Task requirements:
Work through the entries that follow and state how many lines contain the word "equivalence". Only the number is wanted.

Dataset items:
------------------------------------------------------------------------
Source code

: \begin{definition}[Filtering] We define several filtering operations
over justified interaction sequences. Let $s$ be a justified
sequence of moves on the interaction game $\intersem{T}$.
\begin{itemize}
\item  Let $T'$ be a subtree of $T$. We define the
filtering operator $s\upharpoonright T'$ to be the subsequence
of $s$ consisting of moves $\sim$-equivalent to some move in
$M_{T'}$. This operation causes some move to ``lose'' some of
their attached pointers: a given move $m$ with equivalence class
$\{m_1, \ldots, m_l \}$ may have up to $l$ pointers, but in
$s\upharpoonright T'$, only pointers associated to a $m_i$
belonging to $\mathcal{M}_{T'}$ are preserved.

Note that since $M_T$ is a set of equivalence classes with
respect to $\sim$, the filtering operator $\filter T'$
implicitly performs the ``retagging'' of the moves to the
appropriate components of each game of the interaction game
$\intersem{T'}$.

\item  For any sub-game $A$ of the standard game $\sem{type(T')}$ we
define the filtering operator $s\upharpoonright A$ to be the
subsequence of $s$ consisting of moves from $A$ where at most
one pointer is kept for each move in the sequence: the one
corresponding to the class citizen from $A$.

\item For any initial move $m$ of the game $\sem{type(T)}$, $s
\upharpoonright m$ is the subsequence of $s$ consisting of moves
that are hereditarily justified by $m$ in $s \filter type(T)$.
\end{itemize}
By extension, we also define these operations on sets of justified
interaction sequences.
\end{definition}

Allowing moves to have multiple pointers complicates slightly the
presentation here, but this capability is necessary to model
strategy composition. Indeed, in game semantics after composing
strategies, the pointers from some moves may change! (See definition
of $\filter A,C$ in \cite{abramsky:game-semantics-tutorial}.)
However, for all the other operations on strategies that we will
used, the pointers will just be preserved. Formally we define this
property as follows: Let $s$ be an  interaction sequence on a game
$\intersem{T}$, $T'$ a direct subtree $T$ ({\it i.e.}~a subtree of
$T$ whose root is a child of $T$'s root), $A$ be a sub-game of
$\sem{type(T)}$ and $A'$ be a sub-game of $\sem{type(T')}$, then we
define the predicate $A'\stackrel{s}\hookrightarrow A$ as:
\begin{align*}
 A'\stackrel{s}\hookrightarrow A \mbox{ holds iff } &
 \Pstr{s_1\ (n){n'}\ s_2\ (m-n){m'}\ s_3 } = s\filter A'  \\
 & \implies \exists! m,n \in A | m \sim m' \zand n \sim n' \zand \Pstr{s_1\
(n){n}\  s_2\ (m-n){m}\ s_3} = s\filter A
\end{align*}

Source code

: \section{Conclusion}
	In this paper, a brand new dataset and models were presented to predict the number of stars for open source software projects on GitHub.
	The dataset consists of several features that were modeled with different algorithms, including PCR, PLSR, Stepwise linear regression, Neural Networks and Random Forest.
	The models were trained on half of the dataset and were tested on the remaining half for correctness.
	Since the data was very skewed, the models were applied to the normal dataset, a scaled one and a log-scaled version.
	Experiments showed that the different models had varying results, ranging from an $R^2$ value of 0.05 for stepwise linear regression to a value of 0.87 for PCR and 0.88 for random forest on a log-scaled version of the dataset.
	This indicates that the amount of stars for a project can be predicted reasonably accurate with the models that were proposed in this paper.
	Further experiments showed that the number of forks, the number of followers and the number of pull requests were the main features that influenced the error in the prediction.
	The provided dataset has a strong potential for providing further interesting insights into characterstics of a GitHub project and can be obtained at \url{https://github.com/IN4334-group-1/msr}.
------------------------------------------------------------------------
Problem solution:
2